• [ENTRIES SHOWN]

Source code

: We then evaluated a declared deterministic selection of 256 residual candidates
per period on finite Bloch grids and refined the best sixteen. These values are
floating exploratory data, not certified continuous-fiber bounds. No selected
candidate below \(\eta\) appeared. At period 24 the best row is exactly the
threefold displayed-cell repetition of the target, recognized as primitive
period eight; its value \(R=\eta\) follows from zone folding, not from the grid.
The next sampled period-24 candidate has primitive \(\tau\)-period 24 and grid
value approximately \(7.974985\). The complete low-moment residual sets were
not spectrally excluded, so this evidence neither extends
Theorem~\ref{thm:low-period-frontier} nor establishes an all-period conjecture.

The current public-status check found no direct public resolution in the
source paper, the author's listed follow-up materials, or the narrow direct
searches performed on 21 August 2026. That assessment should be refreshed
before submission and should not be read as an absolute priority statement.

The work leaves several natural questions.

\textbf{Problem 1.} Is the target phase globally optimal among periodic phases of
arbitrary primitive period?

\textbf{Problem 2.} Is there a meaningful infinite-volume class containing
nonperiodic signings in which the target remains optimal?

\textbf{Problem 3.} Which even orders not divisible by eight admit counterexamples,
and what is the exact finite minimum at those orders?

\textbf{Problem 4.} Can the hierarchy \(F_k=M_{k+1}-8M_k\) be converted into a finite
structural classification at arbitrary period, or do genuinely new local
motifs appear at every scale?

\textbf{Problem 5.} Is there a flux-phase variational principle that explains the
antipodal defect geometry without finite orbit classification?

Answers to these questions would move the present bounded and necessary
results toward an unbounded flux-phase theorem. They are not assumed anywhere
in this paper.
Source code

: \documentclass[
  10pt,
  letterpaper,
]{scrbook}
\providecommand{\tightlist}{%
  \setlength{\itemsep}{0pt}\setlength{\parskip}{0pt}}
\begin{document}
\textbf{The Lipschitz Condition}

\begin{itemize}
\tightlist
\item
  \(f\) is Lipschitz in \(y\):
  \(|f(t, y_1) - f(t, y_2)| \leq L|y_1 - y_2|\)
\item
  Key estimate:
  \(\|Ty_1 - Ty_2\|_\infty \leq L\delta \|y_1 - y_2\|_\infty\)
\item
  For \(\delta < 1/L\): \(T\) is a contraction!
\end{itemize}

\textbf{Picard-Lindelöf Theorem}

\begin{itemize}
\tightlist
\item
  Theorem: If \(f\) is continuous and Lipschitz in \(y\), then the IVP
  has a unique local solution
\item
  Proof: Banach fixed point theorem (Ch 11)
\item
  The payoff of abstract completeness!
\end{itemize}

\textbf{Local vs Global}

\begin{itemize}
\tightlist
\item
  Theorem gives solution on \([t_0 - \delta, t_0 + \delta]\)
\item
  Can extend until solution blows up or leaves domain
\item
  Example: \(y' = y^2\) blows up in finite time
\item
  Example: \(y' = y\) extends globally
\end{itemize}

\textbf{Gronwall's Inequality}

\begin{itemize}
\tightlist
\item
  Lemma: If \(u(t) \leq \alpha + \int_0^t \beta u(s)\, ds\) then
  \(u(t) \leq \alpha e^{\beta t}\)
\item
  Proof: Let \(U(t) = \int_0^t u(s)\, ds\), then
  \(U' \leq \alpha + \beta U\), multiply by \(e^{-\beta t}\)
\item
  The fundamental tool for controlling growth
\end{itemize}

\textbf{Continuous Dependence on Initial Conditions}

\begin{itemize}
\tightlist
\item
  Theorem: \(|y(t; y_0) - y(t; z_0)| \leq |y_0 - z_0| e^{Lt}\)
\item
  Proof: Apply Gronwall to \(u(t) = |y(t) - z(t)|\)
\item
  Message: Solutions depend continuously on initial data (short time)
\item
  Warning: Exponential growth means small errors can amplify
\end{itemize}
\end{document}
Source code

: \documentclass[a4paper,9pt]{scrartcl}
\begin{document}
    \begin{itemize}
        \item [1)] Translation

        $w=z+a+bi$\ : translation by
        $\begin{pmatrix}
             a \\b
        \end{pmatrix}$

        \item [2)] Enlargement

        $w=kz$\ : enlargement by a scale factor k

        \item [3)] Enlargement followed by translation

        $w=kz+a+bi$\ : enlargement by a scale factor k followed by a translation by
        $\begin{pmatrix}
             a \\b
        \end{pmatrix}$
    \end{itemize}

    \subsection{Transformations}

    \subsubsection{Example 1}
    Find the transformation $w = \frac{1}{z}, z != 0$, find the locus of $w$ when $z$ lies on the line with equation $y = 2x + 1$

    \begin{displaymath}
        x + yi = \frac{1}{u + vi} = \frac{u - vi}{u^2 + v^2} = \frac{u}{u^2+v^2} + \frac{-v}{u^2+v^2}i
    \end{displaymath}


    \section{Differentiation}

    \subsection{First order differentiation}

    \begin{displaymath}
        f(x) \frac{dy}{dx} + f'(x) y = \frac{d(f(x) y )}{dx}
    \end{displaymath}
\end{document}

• [PROBLEM DETAILS] How many of the lines above hold the word "data"? State that number and nothing else.

• [RESULT] 2